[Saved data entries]
════════════════
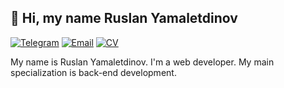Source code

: ## 👋 Hi, my name Ruslan Yamaletdinov
[![Telegram](https://img.shields.io/badge/Telegram-ping-%232CA5E0?style=flat&logo=telegram)](https://t.me/green_tmz)
[![Email](https://img.shields.io/badge/@email-green.tmz@yandex.ru-blueviolet?style=flat)](mailto:green.tmz@yandex.ru)
[![CV](https://img.shields.io/badge/CV-hire-success?style=flat)](https://hh.ru/resume/2e565c77ff0d8d845d0039ed1f4c6d44574632)

My name is Ruslan Yamaletdinov. I'm a web developer. My main specialization is back-end development.

<!--
**green-tmz/green-tmz** is a ✨ _special_ ✨ repository because its `README.md` (this file) appears on your GitHub profile.

Here are some ideas to get you started:

- 🔭 I’m currently working on ...
- 🌱 I’m currently learning ...
- 👯 I’m looking to collaborate on ...
- 🤔 I’m looking for help with ...
- 💬 Ask me about ...
- 📫 How to reach me: ...
- 😄 Pronouns: ...
- ⚡ Fun fact: ...
-->
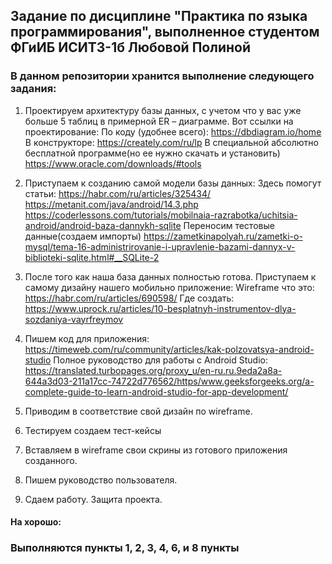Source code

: ## Задание по дисциплине "Практика по языка программирования", выполненное студентом ФГиИБ ИСИТ3-1б Любовой Полиной

### В данном репозитории хранится выполнение следующего задания:

1.	Проектируем архитектуру базы данных, с учетом что у вас уже больше 5 таблиц в примерной ER – диаграмме.
    Вот ссылки на проектирование:
        По коду (удобнее всего):
            https://dbdiagram.io/home
        В конструкторе:
            https://creately.com/ru/lp
            В специальной абсолютно бесплатной программе(но ее нужно скачать и установить) https://www.oracle.com/downloads/#tools

2.	Приступаем к созданию самой модели базы данных:
        Здесь помогут статьи:
            https://habr.com/ru/articles/325434/
            https://metanit.com/java/android/14.3.php
            https://coderlessons.com/tutorials/mobilnaia-razrabotka/uchitsia-android/android-baza-dannykh-sqlite
        Переносим тестовые данные(создаем импорты)
            https://zametkinapolyah.ru/zametki-o-mysql/tema-16-administrirovanie-i-upravlenie-bazami-dannyx-v-biblioteki-sqlite.html#__SQLite-2

3.	После того как наша база данных полностью готова. Приступаем к самому дизайну нашего мобильно приложение:
    Wireframe что это: 
        https://habr.com/ru/articles/690598/
    Где создать:
        https://www.uprock.ru/articles/10-besplatnyh-instrumentov-dlya-sozdaniya-vayrfreymov

4.	Пишем код для приложения:
    https://timeweb.com/ru/community/articles/kak-polzovatsya-android-studio
    Полное руководство для работы с Android Studio:
        https://translated.turbopages.org/proxy_u/en-ru.ru.9eda2a8a-644a3d03-211a17cc-74722d776562/https/www.geeksforgeeks.org/a-complete-guide-to-learn-android-studio-for-app-development/

5.	Приводим в соответствие свой дизайн по wireframe.

6.	Тестируем создаем тест-кейсы

7.	Вставляем в wireframe свои скрины из готового приложения созданного.

8.	Пишем руководство пользователя. 

9.	Сдаем работу. Защита проекта.

#### На хорошо:
### Выполняются пункты 1, 2, 3, 4, 6, и 8 пункты

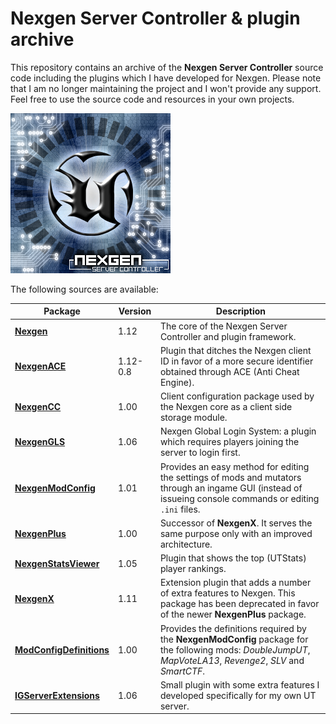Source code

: # Nexgen Server Controller & plugin archive

This repository contains an archive of the **Nexgen Server Controller** source code including the plugins which I have developed for Nexgen.
Please note that I am no longer maintaining the project and I won't provide any support.
Feel free to use the source code and resources in your own projects.

![Nexgen Logo](nexgen-logo.png)

The following sources are available:

| Package | Version | Description |
|---------|---------|-------------|
| [**Nexgen**](https://github.com/dscheerens/nexgen/tree/master/Nexgen) | 1.12 | The core of the Nexgen Server Controller and plugin framework. |
| [**NexgenACE**](https://github.com/dscheerens/nexgen/tree/master/NexgenACE) | 1.12-0.8 | Plugin that ditches the Nexgen client ID in favor of a more secure identifier obtained through ACE (Anti Cheat Engine).
| [**NexgenCC**](https://github.com/dscheerens/nexgen/tree/master/NexgenCC) | 1.00 | Client configuration package used by the Nexgen core as a client side storage module. |
| [**NexgenGLS**](https://github.com/dscheerens/nexgen/tree/master/NexgenGLS) | 1.06 | Nexgen Global Login System: a plugin which requires players joining the server to login first. |
| [**NexgenModConfig**](https://github.com/dscheerens/nexgen/tree/master/NexgenModConfig) | 1.01 | Provides an easy method for editing the settings of mods and mutators through an ingame GUI (instead of issueing console commands or editing `.ini` files. |
| [**NexgenPlus**](https://github.com/dscheerens/nexgen/tree/master/NexgenPlus) | 1.00 | Successor of **NexgenX**. It serves the same purpose only with an improved architecture.
| [**NexgenStatsViewer**](https://github.com/dscheerens/nexgen/tree/master/NexgenStatsViewer) | 1.05 |Plugin that shows the top (UTStats) player rankings. |
| [**NexgenX**](https://github.com/dscheerens/nexgen/tree/master/NexgenX) | 1.11 | Extension plugin that adds a number of extra features to Nexgen. This package has been deprecated in favor of the newer **NexgenPlus** package.
| [**ModConfigDefinitions**](https://github.com/dscheerens/nexgen/tree/master/ModConfigDefinitions) | 1.00 | Provides the definitions required by the **NexgenModConfig** package for the following mods: _DoubleJumpUT_, _MapVoteLA13_, _Revenge2_, _SLV_ and _SmartCTF_. |
| [**IGServerExtensions**](https://github.com/dscheerens/nexgen/tree/master/IGServerExtensions) | 1.06 | Small plugin with some extra features I developed specifically for my own UT server. |
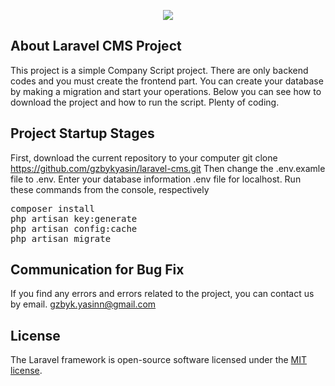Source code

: <p align="center"><img src="https://laravel.com/assets/img/components/logo-laravel.svg"></p>


## About Laravel CMS Project

This project is a simple Company Script project. There are only backend codes and you must create the frontend part. You can create your database by making a migration and start your operations. Below you can see how to download the project and how to run the script. Plenty of coding. 


## Project Startup Stages

First, download the current repository to your computer 
git clone https://github.com/gzbykyasin/laravel-cms.git
Then change the .env.examle file to .env.
Enter your database information .env file for localhost.
Run these commands from the console, respectively
<pre>
composer install
php artisan key:generate
php artisan config:cache
php artisan migrate
</pre>


## Communication for Bug Fix

If you find any errors and errors related to the project, you can contact us by email.
[gzbyk.yasinn@gmail.com](mailto:gzbyk.yasinn@gmail.com)

## License

The Laravel framework is open-source software licensed under the [MIT license](https://opensource.org/licenses/MIT).
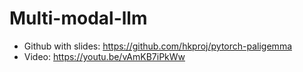 # Multi-modal-llm

- Github with slides: https://github.com/hkproj/pytorch-paligemma
- Video: https://youtu.be/vAmKB7iPkWw

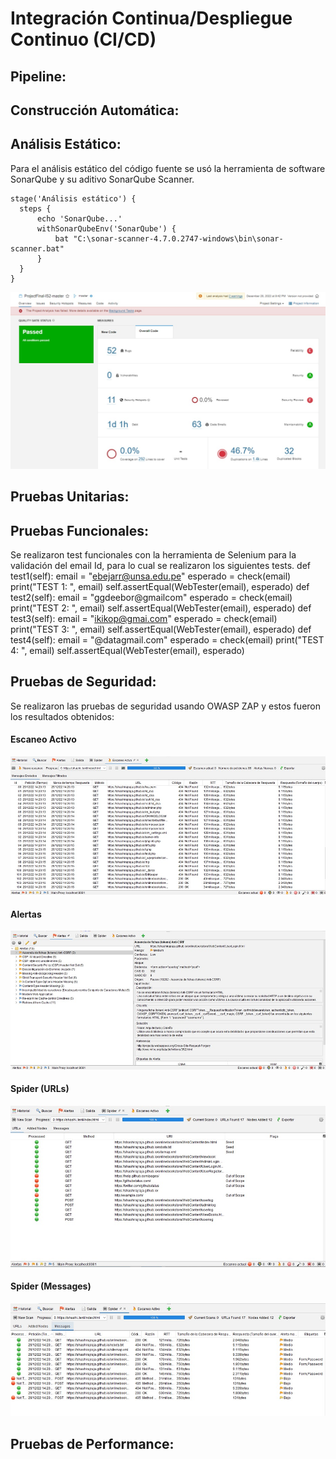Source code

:# Integración Continua/Despliegue Continuo (CI/CD)
## Pipeline:

## Construcción Automática:


## Análisis Estático: 
Para el análisis estático del código fuente se usó la herramienta de software SonarQube y su aditivo SonarQube Scanner.

    stage('Análisis estático') {
      steps {
          echo 'SonarQube...'
          withSonarQubeEnv('SonarQube') {
              bat "C:\sonar-scanner-4.7.0.2747-windows\bin\sonar-scanner.bat"
          }
      }
    }
    
    
![](Images/i1.jpeg)



## Pruebas Unitarias:


## Pruebas Funcionales:
Se realizaron test funcionales con la herramienta de Selenium para la validación del email Id, para lo cual se realizaron los siguientes tests.
        def test1(self): 
            email = "ebejarr@unsa.edu.pe"
            esperado = check(email)
            print("TEST 1: ", email)
            self.assertEqual(WebTester(email), esperado)
        def test2(self): 
            email = "ggdeebor@gmailcom"
            esperado = check(email)
            print("TEST 2: ", email)
            self.assertEqual(WebTester(email), esperado)
        def test3(self): 
            email = "ikikop@gmai.com"
            esperado = check(email)
            print("TEST 3: ", email)
            self.assertEqual(WebTester(email), esperado)
        def test4(self): 
            email = "@datagmail.com"
            esperado = check(email)
            print("TEST 4: ", email)
            self.assertEqual(WebTester(email), esperado)


## Pruebas de Seguridad:
Se realizaron las pruebas de seguridad usando OWASP ZAP y estos fueron los resultados obtenidos:

#### Escaneo Activo
![](Images/i2.jpeg)

#### Alertas
![](Images/i3.jpeg)

#### Spider (URLs)
![](Images/i4.jpeg)

#### Spider (Messages)
![](Images/i5.jpeg)

## Pruebas de Performance:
════════════════
● WHAT IS NEEDED: Retype exactly the line with "#### Escaneo Activo" and each line after it until the records end, and include no other line.

● EXERCISE SOLUTION:
#### Escaneo Activo
![](Images/i2.jpeg)

#### Alertas
![](Images/i3.jpeg)

#### Spider (URLs)
![](Images/i4.jpeg)

#### Spider (Messages)
![](Images/i5.jpeg)

## Pruebas de Performance:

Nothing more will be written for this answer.